Chiunque, o quasi, era disposto a cambiare campo quando veniva “bruciato”, ovvero smascherato. Il che non esclude l’eroica dedizione di altri, che scelsero di combattere fino al sacrificio per la propria parte.

           

Comunque, i buoni non erano tutti da un lato e i cattivi al di là del muro.

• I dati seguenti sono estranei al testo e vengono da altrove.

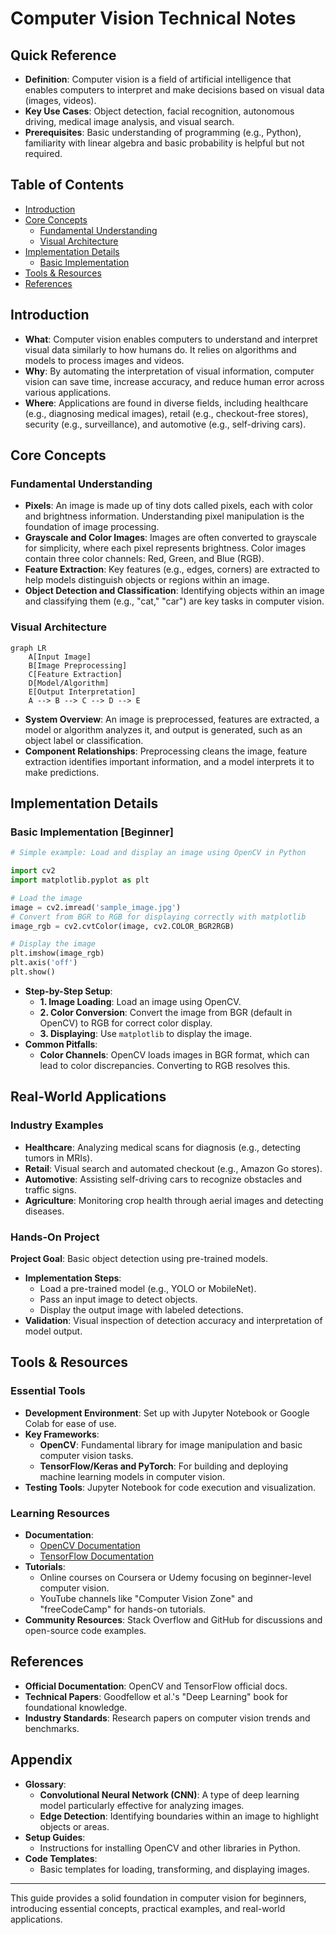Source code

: # Computer Vision Technical Notes

## Quick Reference
- **Definition**: Computer vision is a field of artificial intelligence that enables computers to interpret and make decisions based on visual data (images, videos).
- **Key Use Cases**: Object detection, facial recognition, autonomous driving, medical image analysis, and visual search.
- **Prerequisites**: Basic understanding of programming (e.g., Python), familiarity with linear algebra and basic probability is helpful but not required.

## Table of Contents
- [Introduction](#introduction)
- [Core Concepts](#core-concepts)
  - [Fundamental Understanding](#fundamental-understanding)
  - [Visual Architecture](#visual-architecture)
- [Implementation Details](#implementation-details)
  - [Basic Implementation](#basic-implementation)
- [Tools & Resources](#tools--resources)
- [References](#references)


## Introduction
- **What**: Computer vision enables computers to understand and interpret visual data similarly to how humans do. It relies on algorithms and models to process images and videos.
- **Why**: By automating the interpretation of visual information, computer vision can save time, increase accuracy, and reduce human error across various applications.
- **Where**: Applications are found in diverse fields, including healthcare (e.g., diagnosing medical images), retail (e.g., checkout-free stores), security (e.g., surveillance), and automotive (e.g., self-driving cars).

## Core Concepts

### Fundamental Understanding
- **Pixels**: An image is made up of tiny dots called pixels, each with color and brightness information. Understanding pixel manipulation is the foundation of image processing.
- **Grayscale and Color Images**: Images are often converted to grayscale for simplicity, where each pixel represents brightness. Color images contain three color channels: Red, Green, and Blue (RGB).
- **Feature Extraction**: Key features (e.g., edges, corners) are extracted to help models distinguish objects or regions within an image.
- **Object Detection and Classification**: Identifying objects within an image and classifying them (e.g., "cat," "car") are key tasks in computer vision.
  
### Visual Architecture
```mermaid
graph LR
    A[Input Image]
    B[Image Preprocessing]
    C[Feature Extraction]
    D[Model/Algorithm]
    E[Output Interpretation]
    A --> B --> C --> D --> E
```
- **System Overview**: An image is preprocessed, features are extracted, a model or algorithm analyzes it, and output is generated, such as an object label or classification.
- **Component Relationships**: Preprocessing cleans the image, feature extraction identifies important information, and a model interprets it to make predictions.

## Implementation Details

### Basic Implementation [Beginner]
```python
# Simple example: Load and display an image using OpenCV in Python

import cv2
import matplotlib.pyplot as plt

# Load the image
image = cv2.imread('sample_image.jpg')
# Convert from BGR to RGB for displaying correctly with matplotlib
image_rgb = cv2.cvtColor(image, cv2.COLOR_BGR2RGB)

# Display the image
plt.imshow(image_rgb)
plt.axis('off')
plt.show()
```
- **Step-by-Step Setup**:
  - **1. Image Loading**: Load an image using OpenCV.
  - **2. Color Conversion**: Convert the image from BGR (default in OpenCV) to RGB for correct color display.
  - **3. Displaying**: Use `matplotlib` to display the image.
- **Common Pitfalls**:
  - **Color Channels**: OpenCV loads images in BGR format, which can lead to color discrepancies. Converting to RGB resolves this.

## Real-World Applications

### Industry Examples
- **Healthcare**: Analyzing medical scans for diagnosis (e.g., detecting tumors in MRIs).
- **Retail**: Visual search and automated checkout (e.g., Amazon Go stores).
- **Automotive**: Assisting self-driving cars to recognize obstacles and traffic signs.
- **Agriculture**: Monitoring crop health through aerial images and detecting diseases.

### Hands-On Project
**Project Goal**: Basic object detection using pre-trained models.
- **Implementation Steps**:
  - Load a pre-trained model (e.g., YOLO or MobileNet).
  - Pass an input image to detect objects.
  - Display the output image with labeled detections.
- **Validation**: Visual inspection of detection accuracy and interpretation of model output.

## Tools & Resources

### Essential Tools
- **Development Environment**: Set up with Jupyter Notebook or Google Colab for ease of use.
- **Key Frameworks**: 
  - **OpenCV**: Fundamental library for image manipulation and basic computer vision tasks.
  - **TensorFlow/Keras and PyTorch**: For building and deploying machine learning models in computer vision.
- **Testing Tools**: Jupyter Notebook for code execution and visualization.

### Learning Resources
- **Documentation**:
  - [OpenCV Documentation](https://docs.opencv.org/master/)
  - [TensorFlow Documentation](https://www.tensorflow.org/)
- **Tutorials**:
  - Online courses on Coursera or Udemy focusing on beginner-level computer vision.
  - YouTube channels like "Computer Vision Zone" and "freeCodeCamp" for hands-on tutorials.
- **Community Resources**: Stack Overflow and GitHub for discussions and open-source code examples.

## References
- **Official Documentation**: OpenCV and TensorFlow official docs.
- **Technical Papers**: Goodfellow et al.'s "Deep Learning" book for foundational knowledge.
- **Industry Standards**: Research papers on computer vision trends and benchmarks.

## Appendix
- **Glossary**:
  - **Convolutional Neural Network (CNN)**: A type of deep learning model particularly effective for analyzing images.
  - **Edge Detection**: Identifying boundaries within an image to highlight objects or areas.
- **Setup Guides**:
  - Instructions for installing OpenCV and other libraries in Python.
- **Code Templates**:
  - Basic templates for loading, transforming, and displaying images.

---

This guide provides a solid foundation in computer vision for beginners, introducing essential concepts, practical examples, and real-world applications.
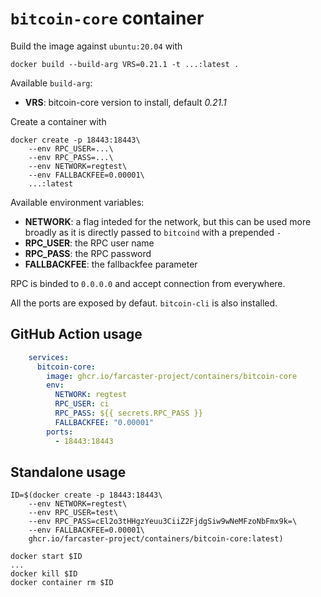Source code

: `bitcoin-core` container
===

Build the image against `ubuntu:20.04` with

```
docker build --build-arg VRS=0.21.1 -t ...:latest .
```

Available `build-arg`:

- **VRS**: bitcoin-core version to install, default *0.21.1*

Create a container with

```
docker create -p 18443:18443\
    --env RPC_USER=...\
    --env RPC_PASS=...\
    --env NETWORK=regtest\
    --env FALLBACKFEE=0.00001\
    ...:latest
```

Available environment variables:

- **NETWORK**: a flag inteded for the network, but this can be used more broadly as it is directly passed to `bitcoind` with a prepended `-`
- **RPC_USER**: the RPC user name
- **RPC_PASS**: the RPC password
- **FALLBACKFEE**: the fallbackfee parameter

RPC is binded to `0.0.0.0` and accept connection from everywhere.

All the ports are exposed by defaut. `bitcoin-cli` is also installed.

## GitHub Action usage

```yaml
    services:
      bitcoin-core:
        image: ghcr.io/farcaster-project/containers/bitcoin-core
        env:
          NETWORK: regtest
          RPC_USER: ci
          RPC_PASS: ${{ secrets.RPC_PASS }}
          FALLBACKFEE: "0.00001"
        ports:
          - 18443:18443
```

## Standalone usage

```
ID=$(docker create -p 18443:18443\
    --env NETWORK=regtest\
    --env RPC_USER=test\
    --env RPC_PASS=cEl2o3tHHgzYeuu3CiiZ2FjdgSiw9wNeMFzoNbFmx9k=\
    --env FALLBACKFEE=0.00001\
    ghcr.io/farcaster-project/containers/bitcoin-core:latest)

docker start $ID
...
docker kill $ID
docker container rm $ID
```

Piuttosto i nuovi metodi di reclutamento e le aperture di mentalità con l’inclusione a pieno titolo dei gay dimostrano l’accresciuta necessità di mantenere in forze un esercito segreto di professionisti, indispensabili a preservare gli equilibri di un mondo sempre più instabile. Superando definitivamente gli errori del passato, allorché le spie venivano reclutate per cooptazione, alla ricerca di un improbabile, se non impossibile, pedigree. Le aristocrazie delle grandi potenze coccolavano i rispettivi rampolli con la promessa di una vita all’insegna del prestigio e dell’intrigo di alto bordo.

Sidney Reilly
Sidney Reilly
La figura di James Bond, assieme al suo curriculum di belle donne, auto veloci e alberghi di primissima categoria, non nacque per caso nella mente di Ian Fleming. Derivava dai modelli reali di Sidney Reilly, agente nella Russia neobolscevica sullo scacchiere della prima guerra mondiale. Finché Dusko Popov, triplogiochista di origine jugoslava non fece notare nella sua autobiografia che un vero Bond sarebbe troppo appariscente nel vero mondo delle spie. Dunque, è il momento degli individui comuni, quelli che l’hi-tech e, perché no, le palestre, mettono in condizione di lavorare sotto copertura. Portandosi dietro il bagaglio del suo vissuto. Compresi tic e attitudini sessuali che non dovrebbero influire sul rendimento. Perché forse i servizi segreti hanno compreso che anche da loro ci si attende produttività, non trame labirintiche e suggestioni anacronistiche.